In addition to being impatient, I'm also anxious. And an insomniac. I guess I basically have every ailment under the sun, but sleep has always been a problem for me. I remember tossing and turning all night before a topography test (yes, that's a thing) in middle school because I was positive I would never be able to dissect those contour intervals, and as a high school actress I never slept a wink the night before the fall and spring plays.
The problem with lying restlessly in bed is that my mind becomes my worst enemy. Not only are my worries magnified at 3 a.m., but the promise of an exhausting next day only makes my anxiety worse and sleep more unattainable.
It didn't come as much a surprise that my insomnia eased up when I started practicing yoga almost daily, but the pose that made room for that ease was unexpected.
Plank is known for for being a strength-building pose, and for that reason it's one of my least favorites. It engages almost every party of the body, especially the core. So when my guides decided to add a two-minute plank meditation to the end of class, I began to dread it. I mean seriously, who wants to hold an excruciating post for two minutes after relaxing in pigeon moments before?
But as the two minute planks wore on, they became easier. This was partially because they did their job and made me stronger, but I also found myself entering a meditative state each class. Because holding plank was so difficult, I had no choice but to make it as easy on myself as possible. As with most things in life, breathing deeply and staying positive made it more attainable.

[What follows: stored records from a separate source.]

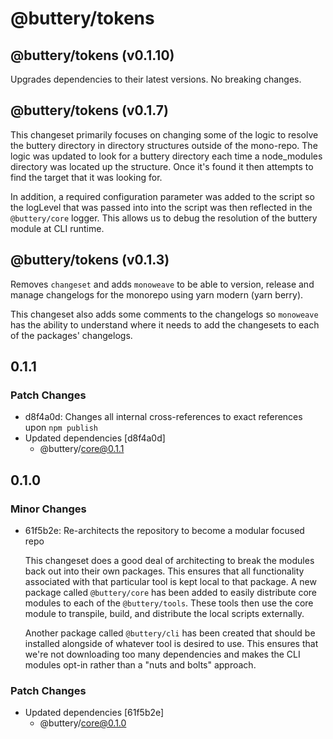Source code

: # @buttery/tokens

<!-- MONOWEAVE:BELOW -->

## @buttery/tokens (v0.1.10) <a name="0.1.10"></a>

Upgrades dependencies to their latest versions. No breaking changes.



## @buttery/tokens (v0.1.7) <a name="0.1.7"></a>

This changeset primarily focuses on changing some of the logic to resolve the buttery directory in directory structures outside of the mono-repo. The logic was updated to look for a buttery directory each time a node_modules directory was located up the structure. Once it's found it then attempts to find the target that it was looking for.

In addition, a required configuration parameter was added to the script so the logLevel that was passed into into the script was then reflected in the `@buttery/core` logger. This allows us to debug the resolution of the buttery module at CLI runtime.



## @buttery/tokens (v0.1.3) <a name="0.1.3"></a>

Removes `changeset` and adds `monoweave` to be able to version, release and manage changelogs for the monorepo using yarn modern (yarn berry).

This changeset also adds some comments to the changelogs so `monoweave` has the ability to understand where it needs to add the changesets to each of the packages' changelogs.



## 0.1.1

### Patch Changes

- d8f4a0d: Changes all internal cross-references to exact references upon `npm publish`
- Updated dependencies [d8f4a0d]
  - @buttery/core@0.1.1

## 0.1.0

### Minor Changes

- 61f5b2e: Re-architects the repository to become a modular focused repo

  This changeset does a good deal of architecting to break the modules back out into their own packages. This ensures that all functionality associated with that particular tool is kept local to that package. A new package called `@buttery/core` has been added to easily distribute core modules to each of the `@buttery/tools`. These tools then use the core module to transpile, build, and distribute the local scripts externally.

  Another package called `@buttery/cli` has been created that should be installed alongside of whatever tool is desired to use. This ensures that we're not downloading too many dependencies and makes the CLI modules opt-in rather than a "nuts and bolts" approach.

### Patch Changes

- Updated dependencies [61f5b2e]
  - @buttery/core@0.1.0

So instead of thinking about how much I wanted to revert to downward dog or child's pose, I made a conscious decision to spend those two minutes -- this is corny, get ready -- "thinking happy thoughts." Every time negativity began to creep in, I would redirect my thoughts to fun weekend plans or a positive experience I'd had. Very recently, I was able to close my eyes for two minutes and breathe without thinking about anything at all.
Without realizing it, I started to apply this same practice to my sleep. Difficult poses are anxiety-inducing, as is finding myself awake in the middle of the night.
As I tossed and turned a few nights ago thinking irrational thoughts about how horrible my dentist appointment the next day would be -- I hadn't been in three years and was positive I would have to have an emergency root canal --- I began taking several deep breaths and letting positive thoughts override my negative ones. Eventually, my thoughts disappeared completely and I fell asleep. And in case you're wondering, no cavities!
I still fall out of plank sometimes, and I'm sure I'll find myself knee-deep in anxiety one night again. But it's a comfort to know that even if I'm never able get rid of my insomnia completely, I can at least make it a little more bearable.